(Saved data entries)
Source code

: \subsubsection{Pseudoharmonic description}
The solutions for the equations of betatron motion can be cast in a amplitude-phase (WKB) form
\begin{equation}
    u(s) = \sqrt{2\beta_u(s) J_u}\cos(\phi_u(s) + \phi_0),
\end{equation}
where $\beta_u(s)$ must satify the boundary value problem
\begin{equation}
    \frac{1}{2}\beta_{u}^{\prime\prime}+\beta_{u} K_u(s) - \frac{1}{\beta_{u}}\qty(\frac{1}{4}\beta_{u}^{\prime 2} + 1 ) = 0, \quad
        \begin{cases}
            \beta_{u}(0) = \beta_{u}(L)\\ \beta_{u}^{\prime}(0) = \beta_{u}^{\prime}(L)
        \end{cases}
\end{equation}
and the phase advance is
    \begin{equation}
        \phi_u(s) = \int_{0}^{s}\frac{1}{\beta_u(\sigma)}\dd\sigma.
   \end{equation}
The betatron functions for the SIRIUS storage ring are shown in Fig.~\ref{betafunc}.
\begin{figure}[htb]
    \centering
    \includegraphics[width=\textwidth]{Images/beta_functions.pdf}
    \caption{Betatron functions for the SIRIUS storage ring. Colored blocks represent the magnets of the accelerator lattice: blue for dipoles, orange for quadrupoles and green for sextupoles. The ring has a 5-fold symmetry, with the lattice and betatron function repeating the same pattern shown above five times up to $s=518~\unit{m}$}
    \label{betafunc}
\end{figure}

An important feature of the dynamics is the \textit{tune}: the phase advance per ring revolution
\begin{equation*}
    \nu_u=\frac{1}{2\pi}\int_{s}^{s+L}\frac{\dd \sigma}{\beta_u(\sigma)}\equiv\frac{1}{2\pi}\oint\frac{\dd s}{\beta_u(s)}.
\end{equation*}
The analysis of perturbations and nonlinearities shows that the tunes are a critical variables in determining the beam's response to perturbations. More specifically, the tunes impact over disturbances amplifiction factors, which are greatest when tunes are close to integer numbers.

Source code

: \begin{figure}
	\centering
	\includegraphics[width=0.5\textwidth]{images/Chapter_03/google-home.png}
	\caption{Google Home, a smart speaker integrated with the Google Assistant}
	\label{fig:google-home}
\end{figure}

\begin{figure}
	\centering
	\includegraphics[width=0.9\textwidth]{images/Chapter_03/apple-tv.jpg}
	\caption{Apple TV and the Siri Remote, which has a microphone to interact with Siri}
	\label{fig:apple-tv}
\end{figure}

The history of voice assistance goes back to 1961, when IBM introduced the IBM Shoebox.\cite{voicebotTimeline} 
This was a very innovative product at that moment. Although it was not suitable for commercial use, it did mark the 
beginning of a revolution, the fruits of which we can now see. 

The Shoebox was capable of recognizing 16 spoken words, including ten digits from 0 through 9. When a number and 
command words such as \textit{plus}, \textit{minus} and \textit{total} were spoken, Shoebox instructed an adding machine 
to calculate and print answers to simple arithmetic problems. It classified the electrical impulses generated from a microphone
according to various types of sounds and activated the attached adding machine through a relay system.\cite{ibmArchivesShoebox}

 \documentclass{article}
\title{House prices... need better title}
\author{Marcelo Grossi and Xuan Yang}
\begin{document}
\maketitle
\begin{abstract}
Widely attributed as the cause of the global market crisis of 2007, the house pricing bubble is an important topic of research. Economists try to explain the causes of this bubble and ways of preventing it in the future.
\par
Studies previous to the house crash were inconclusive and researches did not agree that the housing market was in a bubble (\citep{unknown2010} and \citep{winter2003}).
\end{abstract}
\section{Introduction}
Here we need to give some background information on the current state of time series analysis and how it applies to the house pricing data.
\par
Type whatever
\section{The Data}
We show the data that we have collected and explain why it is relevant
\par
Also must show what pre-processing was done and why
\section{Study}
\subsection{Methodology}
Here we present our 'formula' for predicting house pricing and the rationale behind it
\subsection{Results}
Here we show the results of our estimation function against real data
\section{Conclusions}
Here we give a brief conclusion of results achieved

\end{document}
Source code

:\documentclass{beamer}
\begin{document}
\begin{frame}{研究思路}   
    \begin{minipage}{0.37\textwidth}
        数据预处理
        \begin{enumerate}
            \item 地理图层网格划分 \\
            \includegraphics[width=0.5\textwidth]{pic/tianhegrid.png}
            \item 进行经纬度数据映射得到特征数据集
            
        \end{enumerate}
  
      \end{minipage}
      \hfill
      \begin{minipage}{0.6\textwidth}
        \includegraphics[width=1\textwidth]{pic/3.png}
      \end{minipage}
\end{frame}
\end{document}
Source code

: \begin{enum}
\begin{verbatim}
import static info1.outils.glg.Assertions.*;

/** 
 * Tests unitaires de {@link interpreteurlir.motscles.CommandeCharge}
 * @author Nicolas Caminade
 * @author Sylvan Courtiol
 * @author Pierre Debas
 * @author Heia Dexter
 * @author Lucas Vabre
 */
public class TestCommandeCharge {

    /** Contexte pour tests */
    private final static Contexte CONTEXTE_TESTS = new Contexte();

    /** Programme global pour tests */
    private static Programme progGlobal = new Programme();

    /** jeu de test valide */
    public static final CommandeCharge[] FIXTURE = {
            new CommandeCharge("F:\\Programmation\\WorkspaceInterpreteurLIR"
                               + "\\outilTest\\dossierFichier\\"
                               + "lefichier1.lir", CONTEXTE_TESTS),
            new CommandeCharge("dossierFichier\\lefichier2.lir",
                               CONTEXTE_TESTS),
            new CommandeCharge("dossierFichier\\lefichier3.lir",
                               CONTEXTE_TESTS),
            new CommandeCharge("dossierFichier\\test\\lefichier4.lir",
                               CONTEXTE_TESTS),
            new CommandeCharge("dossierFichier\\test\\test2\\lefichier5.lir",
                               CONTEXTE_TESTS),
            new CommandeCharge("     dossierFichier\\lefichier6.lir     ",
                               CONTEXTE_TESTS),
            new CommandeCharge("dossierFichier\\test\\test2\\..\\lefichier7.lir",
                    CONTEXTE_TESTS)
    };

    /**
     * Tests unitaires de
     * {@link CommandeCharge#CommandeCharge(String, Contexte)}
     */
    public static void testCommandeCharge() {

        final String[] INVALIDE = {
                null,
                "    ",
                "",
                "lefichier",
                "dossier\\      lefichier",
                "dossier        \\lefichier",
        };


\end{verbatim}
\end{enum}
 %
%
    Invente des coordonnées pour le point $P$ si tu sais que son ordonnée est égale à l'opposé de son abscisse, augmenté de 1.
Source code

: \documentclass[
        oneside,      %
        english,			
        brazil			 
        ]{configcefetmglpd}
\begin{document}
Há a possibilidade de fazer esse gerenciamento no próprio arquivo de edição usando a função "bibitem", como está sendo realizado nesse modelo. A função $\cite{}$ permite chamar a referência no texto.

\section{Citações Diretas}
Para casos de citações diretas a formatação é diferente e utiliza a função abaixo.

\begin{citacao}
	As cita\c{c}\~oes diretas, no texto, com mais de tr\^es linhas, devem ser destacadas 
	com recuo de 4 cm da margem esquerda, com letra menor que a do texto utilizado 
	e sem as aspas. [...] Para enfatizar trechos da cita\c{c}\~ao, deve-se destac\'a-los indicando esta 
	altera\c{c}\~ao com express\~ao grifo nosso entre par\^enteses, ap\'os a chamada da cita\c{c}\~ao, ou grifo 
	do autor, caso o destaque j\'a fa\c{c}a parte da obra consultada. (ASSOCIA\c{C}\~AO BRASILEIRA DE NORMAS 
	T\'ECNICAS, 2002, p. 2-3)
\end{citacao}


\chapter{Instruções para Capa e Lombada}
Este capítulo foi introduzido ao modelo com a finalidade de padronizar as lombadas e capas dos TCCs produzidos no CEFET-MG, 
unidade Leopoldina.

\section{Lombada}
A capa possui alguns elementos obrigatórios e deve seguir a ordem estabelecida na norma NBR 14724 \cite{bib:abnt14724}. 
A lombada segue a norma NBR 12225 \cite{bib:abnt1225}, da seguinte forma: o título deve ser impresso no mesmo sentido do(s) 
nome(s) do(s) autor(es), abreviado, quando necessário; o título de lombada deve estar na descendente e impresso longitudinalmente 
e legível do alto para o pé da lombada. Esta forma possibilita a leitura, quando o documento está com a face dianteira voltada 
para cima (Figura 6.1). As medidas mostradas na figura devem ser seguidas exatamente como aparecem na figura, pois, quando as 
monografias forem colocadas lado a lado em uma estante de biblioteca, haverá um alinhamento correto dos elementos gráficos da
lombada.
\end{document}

--- What is needed ---
The answer must be a single number: how many lines above contain "betafunc".

--- Exercise output ---
2